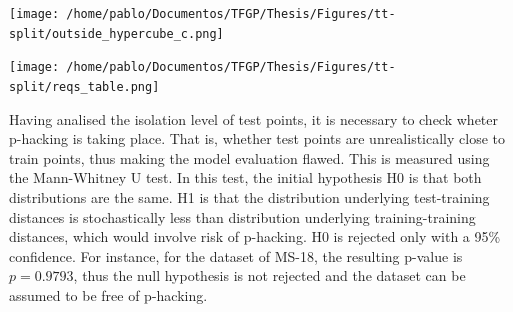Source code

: %
\begin{table}[!htb]
	\centering
	\label{tab:outhypercube}
	\texttt{[image: /home/pablo/Documentos/TFGP/Thesis/Figures/tt-split/outside\_hypercube\_c.png]}
\end{table}
% 
\begin{table}[!htb]
	\centering
	\label{tab:reqsresults}
	\texttt{[image: /home/pablo/Documentos/TFGP/Thesis/Figures/tt-split/reqs\_table.png]}
\end{table}
%
\indent Having analised the isolation level of test points, it is necessary to check wheter p-hacking is taking place. That is, whether test points are unrealistically close to train points, thus making the model evaluation flawed. This is measured using the Mann-Whitney U test\cite{rosner1999use}. In this test, the initial hypothesis H0 is that both distributions are the same. H1 is that the distribution underlying test-training distances is stochastically less than distribution underlying training-training distances, which would involve risk of p-hacking. H0 is rejected only with a 95\% confidence. For instance, for the dataset of MS-18, the resulting p-value is $p=0.9793$, thus the null hypothesis is not rejected and the dataset can be assumed to be free of p-hacking.\\
%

==========

What is required: When a line of the records has the word "pablo", pick it out and copy it.

Solution to this problem:
	\texttt{[image: /home/pablo/Documentos/TFGP/Thesis/Figures/tt-split/outside\_hypercube\_c.png]}
	\texttt{[image: /home/pablo/Documentos/TFGP/Thesis/Figures/tt-split/reqs\_table.png]}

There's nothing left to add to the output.